== Problem statement ==
Give again, unchanged, the line that contains "## About the implementation" together with every line that follows it until the entries end.

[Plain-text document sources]

========

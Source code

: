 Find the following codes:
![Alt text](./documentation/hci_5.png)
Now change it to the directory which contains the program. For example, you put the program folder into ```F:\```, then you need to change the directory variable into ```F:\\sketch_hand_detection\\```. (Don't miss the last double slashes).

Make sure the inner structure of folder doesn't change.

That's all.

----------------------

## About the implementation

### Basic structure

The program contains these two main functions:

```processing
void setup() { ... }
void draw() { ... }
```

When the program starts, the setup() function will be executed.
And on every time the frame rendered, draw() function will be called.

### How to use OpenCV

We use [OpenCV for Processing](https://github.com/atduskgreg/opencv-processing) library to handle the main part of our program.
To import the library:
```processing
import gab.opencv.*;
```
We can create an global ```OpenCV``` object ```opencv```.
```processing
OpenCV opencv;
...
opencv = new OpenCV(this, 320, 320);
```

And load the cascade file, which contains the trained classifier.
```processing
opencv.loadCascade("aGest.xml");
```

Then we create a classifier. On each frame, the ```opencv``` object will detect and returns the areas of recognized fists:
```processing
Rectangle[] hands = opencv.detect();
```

========

== Answer to the problem ==
## About the implementation

### Basic structure

The program contains these two main functions:

```processing
void setup() { ... }
void draw() { ... }
```

When the program starts, the setup() function will be executed.
And on every time the frame rendered, draw() function will be called.

### How to use OpenCV

We use [OpenCV for Processing](https://github.com/atduskgreg/opencv-processing) library to handle the main part of our program.
To import the library:
```processing
import gab.opencv.*;
```
We can create an global ```OpenCV``` object ```opencv```.
```processing
OpenCV opencv;
...
opencv = new OpenCV(this, 320, 320);
```

And load the cascade file, which contains the trained classifier.
```processing
opencv.loadCascade("aGest.xml");
```

Then we create a classifier. On each frame, the ```opencv``` object will detect and returns the areas of recognized fists:
```processing
Rectangle[] hands = opencv.detect();
```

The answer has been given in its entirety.